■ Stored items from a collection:
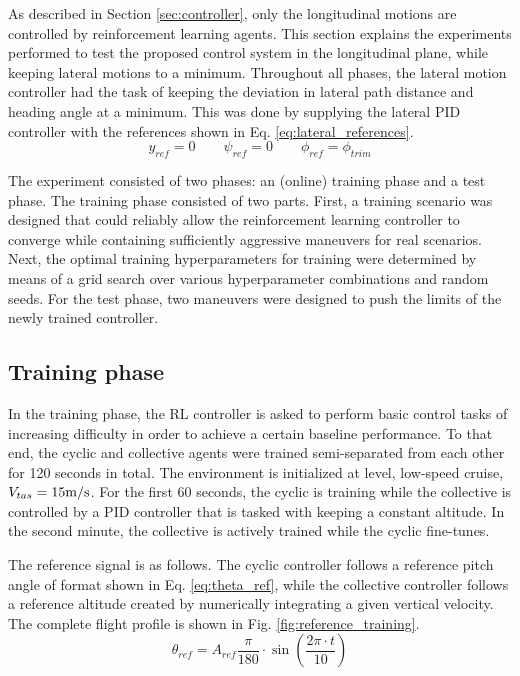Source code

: As described in Section \ref{sec:controller}, only the longitudinal motions are controlled by reinforcement learning agents. This section explains the experiments performed to test the proposed control system in the longitudinal plane, while keeping lateral motions to a minimum. Throughout all phases, the lateral motion controller had the task of keeping the deviation in lateral path distance and heading angle at a minimum. This was done by supplying the lateral PID controller with the references shown in Eq. \eqref{eq:lateral_references}.
\begin{equation} \label{eq:lateral_references}
    y_{ref} = 0 \qquad \psi_{ref} = 0 \qquad \phi_{ref} = \phi_{trim}
\end{equation}

The experiment consisted of two phases: an (online) training phase and a test phase. The training phase consisted of two parts. First, a training scenario was designed that could reliably allow the reinforcement learning controller to converge while containing sufficiently aggressive maneuvers for real scenarios. Next, the optimal training hyperparameters  for training were determined by means of a grid search over various hyperparameter combinations and random seeds. For the test phase, two maneuvers were designed to push the limits of the newly trained controller. 

\subsection{Training phase} \label{ssec:trainingphase}

In the training phase, the RL controller is asked to perform basic control tasks of increasing difficulty in order to achieve a certain baseline performance. To that end, the cyclic and collective agents were trained semi-separated from each other for 120 seconds in total. The environment is initialized at level, low-speed cruise, $V_{tas} = 15\si[per-mode=symbol]{\meter \per \second}$. For the first 60 seconds, the cyclic is training while the collective is controlled by a PID controller that is tasked with keeping a constant altitude. In the second minute, the collective is actively trained while the cyclic fine-tunes. 

The reference signal is as follows. 
The cyclic controller follows a reference pitch angle of format shown in Eq. \eqref{eq:theta_ref}, while the collective controller follows a reference altitude created by numerically integrating a given vertical velocity. The complete flight profile is shown in Fig. \ref{fig:reference_training}. 
\begin{equation} \label{eq:theta_ref}
    \theta_{ref} = A_{ref} \frac{\pi}{180} \cdot \sin\left(\frac{2 \pi\cdot t}{10} \right)
\end{equation}

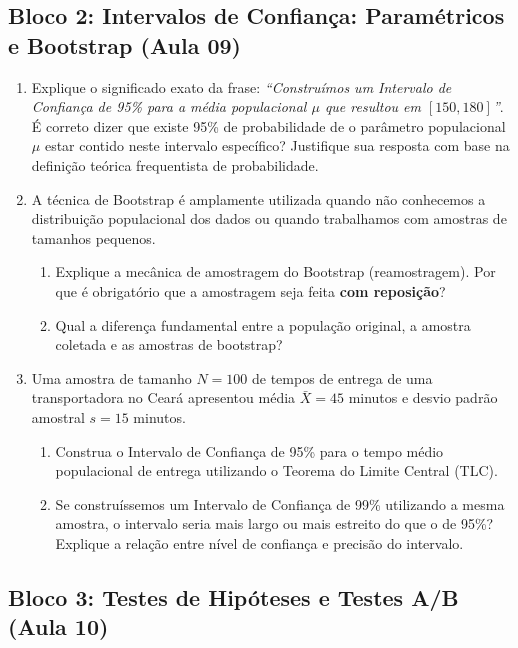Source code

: \documentclass[12pt]{article}
\begin{document}
\subsection*{Bloco 2: Intervalos de Confiança: Paramétricos e Bootstrap (Aula 09)}

\begin{enumerate}[label=\textbf{Questão \arabic*}, resume]
    \item Explique o significado exato da frase: \textit{``Construímos um Intervalo de Confiança de 95\% para a média populacional $\mu$ que resultou em $[150, 180]$''}. \\
    É correto dizer que existe 95\% de probabilidade de o parâmetro populacional $\mu$ estar contido neste intervalo específico? Justifique sua resposta com base na definição teórica frequentista de probabilidade.

    \item A técnica de Bootstrap é amplamente utilizada quando não conhecemos a distribuição populacional dos dados ou quando trabalhamos com amostras de tamanhos pequenos.
    \begin{enumerate}[label=\alph*)]
        \item Explique a mecânica de amostragem do Bootstrap (reamostragem). Por que é obrigatório que a amostragem seja feita \textbf{com reposição}?
        \item Qual a diferença fundamental entre a população original, a amostra coletada e as amostras de bootstrap?
    \end{enumerate}

    \item Uma amostra de tamanho $N = 100$ de tempos de entrega de uma transportadora no Ceará apresentou média $\bar{X} = 45$ minutos e desvio padrão amostral $s = 15$ minutos.
    \begin{enumerate}[label=\alph*)]
        \item Construa o Intervalo de Confiança de 95\% para o tempo médio populacional de entrega utilizando o Teorema do Limite Central (TLC).
        \item Se construíssemos um Intervalo de Confiança de 99\% utilizando a mesma amostra, o intervalo seria mais largo ou mais estreito do que o de 95\%? Explique a relação entre nível de confiança e precisão do intervalo.
    \end{enumerate}
\end{enumerate}

\pagebreak

\subsection*{Bloco 3: Testes de Hipóteses e Testes A/B (Aula 10)}
\end{document}
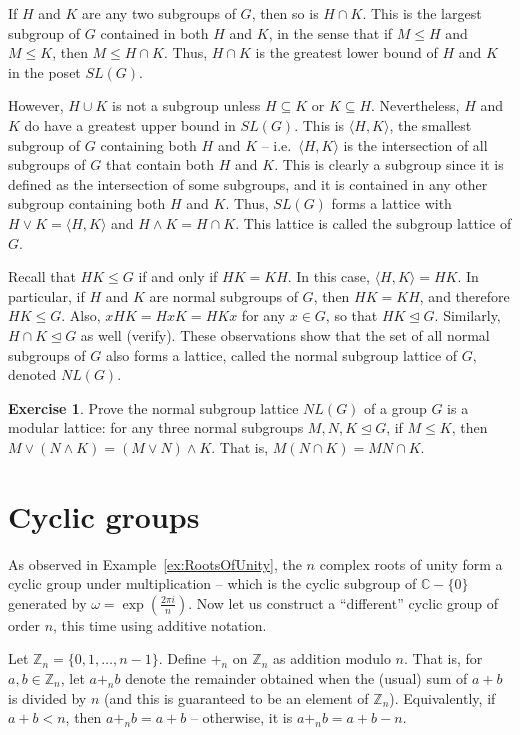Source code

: \documentclass[svgnames]{article}
\theoremstyle{definition}
\newtheorem{Exercise}{Exercise}[section]
\theoremstyle{remark}
\newcommand{\newterm}[1]{{\color{alertcolor} #1}}
\begin{document}
\begin{appendices}
If $H$ and $K$ are any two subgroups of $G$, then so is $H \cap K$. This is the largest subgroup of $G$ contained in both $H$ and $K$, in the sense that if $M \le H$ and $M \le K$, then $M \le H \cap K$. Thus, $H \cap K$ is the greatest lower bound of $H$ and $K$ in the poset $SL(G)$.

\label{def:Join} However, $H \cup K$ is not a subgroup unless $H \subseteq K$ or $K \subseteq H$. Nevertheless, $H$ and $K$ do have a greatest upper bound in $SL(G)$. This is $\langle H, K \rangle$, the smallest subgroup of $G$ containing both $H$ and $K$ -- i.e.\ $\langle H, K \rangle$ is the intersection of all subgroups of $G$ that contain both $H$ and $K$. This is clearly a subgroup since it is defined as the intersection of some subgroups, and it is contained in any other subgroup containing both $H$ and $K$. Thus, $SL(G)$ forms a lattice with $H \vee K = \langle H, K \rangle$ and $H \wedge K = H \cap K$. This lattice is called the \newterm{subgroup lattice} of $G$.

\label{def:NL(G)}Recall that $HK \le G$ if and only if $HK = KH$. In this case, $\langle H, K \rangle = HK$. In particular, if $H$ and $K$ are normal subgroups of $G$, then $HK = KH$, and therefore $HK \le G$. Also, $xHK = HxK = HKx$ for any $x \in G$, so that $HK \unlhd G$. Similarly, $H \cap K \unlhd G$ as well {\small (verify)}. These observations show that the set of all normal subgroups of $G$ also forms a lattice, called the \newterm{normal subgroup lattice} of $G$, denoted $NL(G)$.
\begin{Exercise}
Prove the normal subgroup lattice $NL(G)$ of a group $G$ is a \newterm{modular lattice}: for any three normal subgroups $M, N, K \unlhd G$, if $M \le K$, then $M \vee (N \wedge K) = (M \vee N) \wedge K$. That is, $M(N \cap K) = MN \cap K$.
\end{Exercise}

\section{Cyclic groups}\label{sec:CycGroups}
As observed in Example~\ref{ex:RootsOfUnity}, the $n$ complex roots of unity form a cyclic group under multiplication -- which is the cyclic subgroup of $\mathbb C - \{0\}$ generated by $\omega = \exp(\frac{2\pi i}{n})$. Now let us construct a ``different'' cyclic group of order $n$, this time using additive notation.

\label{def:Zn} Let $\mathbb Z_n = \{0, 1, \ldots, n - 1\}$. Define $+_n$ on $\mathbb Z_n$ as addition \newterm{modulo $n$}. That is, for $a, b \in \mathbb Z_n$, let $a +_n b$ denote the remainder obtained when the (usual) sum of $a + b$ is divided by $n$ (and this is guaranteed to be an element of $\mathbb Z_n$). Equivalently, if $a + b < n$, then $a +_n b = a + b$  -- otherwise, it is $a +_n b = a + b - n$.


\end{appendices}
\end{document}

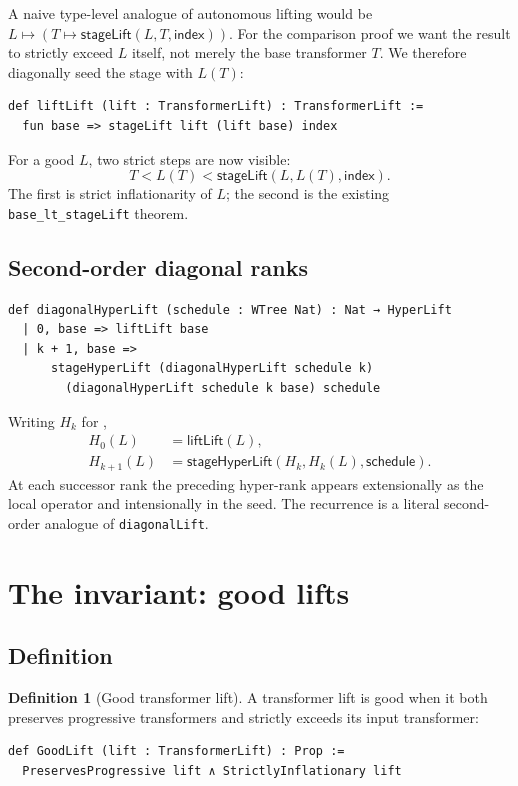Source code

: \documentclass[11pt]{article}
\theoremstyle{definition}
\newtheorem{definition}[theorem]{Definition}
\theoremstyle{remark}
\newcommand{\lean}[1]{\nolinkurl{#1}}
\newcommand{\leancode}[1]{\texttt{\detokenize{#1}}}
\begin{document}
A naive type-level analogue of autonomous lifting would be
$L\mapsto(T\mapsto\mathsf{stageLift}(L,T,\mathsf{index}))$. For the comparison
proof we want the result to strictly exceed $L$ itself, not merely the base
transformer $T$. We therefore diagonally seed the stage with $L(T)$:

\begin{lstlisting}
def liftLift (lift : TransformerLift) : TransformerLift :=
  fun base => stageLift lift (lift base) index
\end{lstlisting}

For a good $L$, two strict steps are now visible:
\[
  T < L(T) < \mathsf{stageLift}(L,L(T),\mathsf{index}).
\]
The first is strict inflationarity of $L$; the second is the existing
\lean{base_lt_stageLift} theorem.

\subsection{Second-order diagonal ranks}

\begin{lstlisting}
def diagonalHyperLift (schedule : WTree Nat) : Nat → HyperLift
  | 0, base => liftLift base
  | k + 1, base =>
      stageHyperLift (diagonalHyperLift schedule k)
        (diagonalHyperLift schedule k base) schedule
\end{lstlisting}

Writing $H_k$ for \leancode{diagonalHyperLift schedule k},
\begin{align*}
H_0(L) &= \mathsf{liftLift}(L),\\
H_{k+1}(L) &= \mathsf{stageHyperLift}(H_k,H_k(L),\mathsf{schedule}).
\end{align*}
At each successor rank the preceding hyper-rank appears extensionally as the
local operator and intensionally in the seed. The recurrence is a literal
second-order analogue of \lean{diagonalLift}.

\section{The invariant: good lifts}

\subsection{Definition}

\begin{definition}[Good transformer lift]
A transformer lift is good when it both preserves progressive transformers and
strictly exceeds its input transformer:
\begin{lstlisting}
def GoodLift (lift : TransformerLift) : Prop :=
  PreservesProgressive lift ∧ StrictlyInflationary lift
\end{lstlisting}
\end{definition}
\end{document}
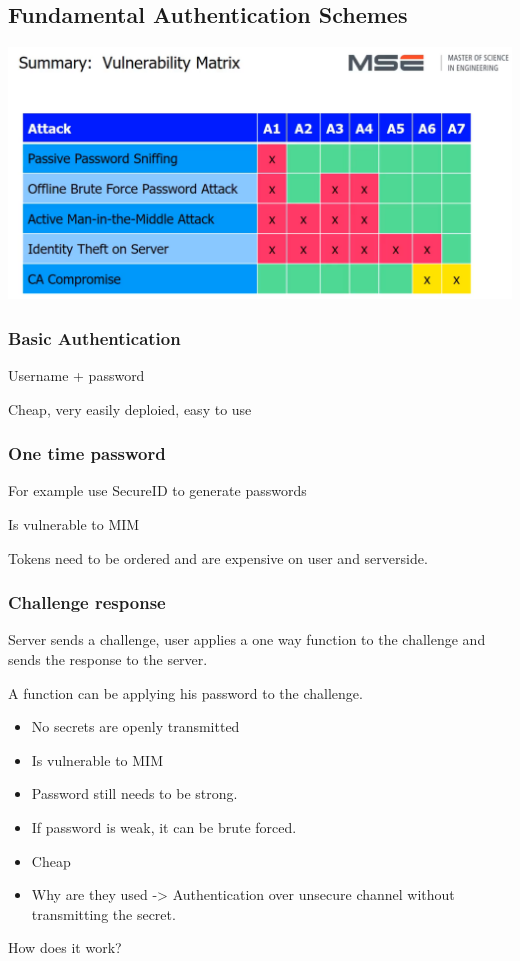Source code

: \documentclass[12pt]{article}
\begin{document}
\subsection*{Fundamental Authentication Schemes}
\includegraphics[width=\textwidth]{VulnerabilityMatrix.png}
\subsubsection*{Basic Authentication}
Username + password

Cheap, very easily deploied, easy to use
\subsubsection*{One time password}
For example use SecureID to generate passwords

Is vulnerable to MIM

Tokens need to be ordered and are expensive on user and serverside.
\subsubsection*{Challenge response}
Server sends a challenge, user applies a one way function to the challenge and sends the response to the server.

A function can be applying his password to the challenge.
\begin{itemize}
    \item No secrets are openly transmitted
    \item Is vulnerable to MIM
    \item Password still needs to be strong.
    \item If password is weak, it can be brute forced.
    \item Cheap
    \item Why are they used -> Authentication over unsecure channel without transmitting the secret.
\end{itemize}
How does it work?
\end{document}
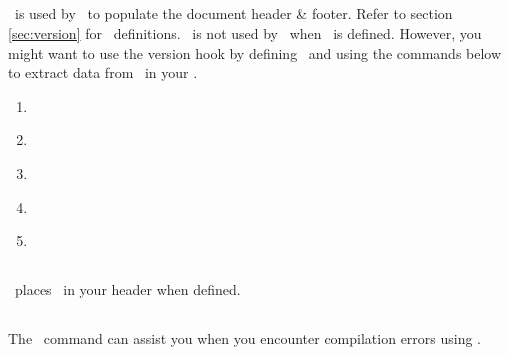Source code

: \documentclass[12pt]{tlc-article}
\begin{document}

\subsection{\tlcVE}
\tlcVE\ is used by \tlcA\ to populate the document header \& footer.  Refer to
section \ref{sec:version} for \tlcVE\ definitions. \tlcVE\ is not
used by \tlcA\ when \tlcHF\ is defined.  However, you might want to use the
version hook by defining \tlcVE\ and using the commands below to extract data
from \tlcVE\ in your \tlcHF.
\begin{enumerate}
  \item \tlcVC\
  \item \tlcDC\
  \item \tlcSC\
  \item \tlcIC\
  \item \tlcPC\
\end{enumerate}


\subsection{\tlcLG}
\tlcA\ places \tlcLG\ in your header when defined.


\subsection{\tlcDebug}
The \tlcDebug\ command can assist you when you encounter compilation errors using
\tlcA.

\tlcVspace
\end{document}
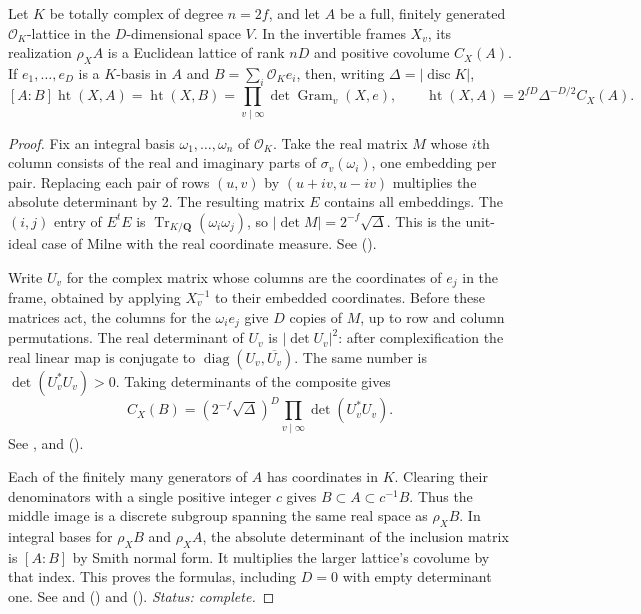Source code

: \begin{lemma}\label{lem:P5-gram-realize}
Let $K$ be totally complex of degree $n=2f$, and let $A$ be a full,
finitely generated $\mathcal O_K$-lattice in the $D$-dimensional space
$V$. In the invertible frames $X_v$, its realization $\rho_X A$ is a
Euclidean lattice of rank $nD$ and positive covolume $C_X(A)$.
If $e_1,\ldots,e_D$ is a $K$-basis in $A$ and $B=\sum_i\mathcal O_K e_i$,
then, writing $\Delta=|\operatorname{disc}K|$,
\[
 [A:B]\operatorname{ht}(X,A)=\operatorname{ht}(X,B)
 =\prod_{v\mid\infty}\det\operatorname{Gram}_v(X,e),
 \qquad \operatorname{ht}(X,A)=2^{fD}\Delta^{-D/2}C_X(A).
\]
\end{lemma}
\begin{proof}
Fix an integral basis $\omega_1,\ldots,\omega_n$ of $\mathcal O_K$.
Take the real matrix $M$ whose $i$th column consists of the real and
imaginary parts of $\sigma_v(\omega_i)$, one embedding per pair.
Replacing each pair of rows $(u,v)$ by $(u+iv,u-iv)$ multiplies the
absolute determinant by 2. The resulting matrix $E$ contains all
embeddings. The $(i,j)$ entry of $E^{t}E$ is
$\operatorname{Tr}_{K/\mathbf Q}(\omega_i\omega_j)$, so
$|\det M|=2^{-f}\sqrt{\Delta}$. This is the unit-ideal case of
Milne \cite[Prop.~4.25]{P-Milne-Cheb} with the real coordinate measure.
See  ().

Write $U_v$ for the complex matrix whose columns are the coordinates
of $e_j$ in the frame, obtained by applying $X_v^{-1}$ to their
embedded coordinates. Before these matrices act, the columns for
the $\omega_i e_j$ give $D$ copies of $M$, up to row and column
permutations. The real determinant of $U_v$ is $|\det U_v|^2$:
after complexification the real linear map is conjugate to
$\operatorname{diag}(U_v,\overline{U_v})$. The same number is
$\det(U_v^*U_v)>0$. Taking determinants of the composite gives
\[
 C_X(B)=(2^{-f}\sqrt{\Delta})^D
           \prod_{v\mid\infty}\det(U_v^*U_v).
\]
See ,  and
 ().

Each of the finitely many generators of $A$ has coordinates in $K$.
Clearing their denominators with a single positive integer $c$ gives
$B\subset A\subset c^{-1}B$. Thus the middle image is a discrete
subgroup spanning the same real space as $\rho_X B$. In integral
bases for $\rho_X B$ and $\rho_X A$, the absolute determinant of the
inclusion matrix is $[A:B]$ by Smith normal form. It multiplies the
larger lattice's covolume by that index. This proves the formulas,
including $D=0$ with empty determinant one.
See  and 
() and
 ().
\emph{Status: complete.}
\end{proof}

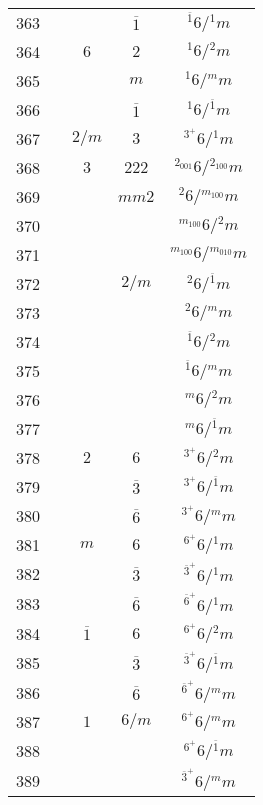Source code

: \begin{longtable}{ccccc}
  363 &  &  & $\overline{1}$ & ${}^{\overline{1}} 6  / {}^{1} m $\\
  364 &  & $6$ & $2$ & ${}^{1} 6  / {}^{2} m $\\
  365 &  &  & $m$ & ${}^{1} 6  / {}^{m} m $\\
  366 &  &  & $\overline{1}$ & ${}^{1} 6  / {}^{\overline{1}} m $\\
  367 &  & $2/m$ & $3$ & ${}^{3^{+}} 6  / {}^{1} m $\\
  368 &  & $3$ & $222$ & ${}^{2_{001}} 6  / {}^{2_{100}} m $\\
  369 &  &  & $mm2$ & ${}^{2} 6  / {}^{m_{100}} m $\\
  370 &  &  &  & ${}^{m_{100}} 6  / {}^{2} m $\\
  371 &  &  &  & ${}^{m_{100}} 6  / {}^{m_{010}} m $\\
  372 &  &  & $2/m$ & ${}^{2} 6  / {}^{\overline{1}} m $\\
  373 &  &  &  & ${}^{2} 6  / {}^{m} m $\\
  374 &  &  &  & ${}^{\overline{1}} 6  / {}^{2} m $\\
  375 &  &  &  & ${}^{\overline{1}} 6  / {}^{m} m $\\
  376 &  &  &  & ${}^{m} 6  / {}^{2} m $\\
  377 &  &  &  & ${}^{m} 6  / {}^{\overline{1}} m $\\
  378 &  & $2$ & $6$ & ${}^{3^{+}} 6  / {}^{2} m $\\
  379 &  &  & $\overline{3}$ & ${}^{3^{+}} 6  / {}^{\overline{1}} m $\\
  380 &  &  & $\overline{6}$ & ${}^{3^{+}} 6  / {}^{m} m $\\
  381 &  & $m$ & $6$ & ${}^{6^{+}} 6  / {}^{1} m $\\
  382 &  &  & $\overline{3}$ & ${}^{\overline{3}^{+}} 6  / {}^{1} m $\\
  383 &  &  & $\overline{6}$ & ${}^{\overline{6}^{+}} 6  / {}^{1} m $\\
  384 &  & $\overline{1}$ & $6$ & ${}^{6^{+}} 6  / {}^{2} m $\\
  385 &  &  & $\overline{3}$ & ${}^{\overline{3}^{+}} 6  / {}^{\overline{1}} m $\\
  386 &  &  & $\overline{6}$ & ${}^{\overline{6}^{+}} 6  / {}^{m} m $\\
  387 &  & $1$ & $6/m$ & ${}^{6^{+}} 6  / {}^{m} m $\\
  388 &  &  &  & ${}^{6^{+}} 6  / {}^{\overline{1}} m $\\
  389 &  &  &  & ${}^{\overline{3}^{+}} 6  / {}^{m} m $\\

\end{longtable}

■ WORK TO BE COMPLETED:
Reply with one number: the count of lines in the entries that include the word "header".

■ TASK ANSWER:
2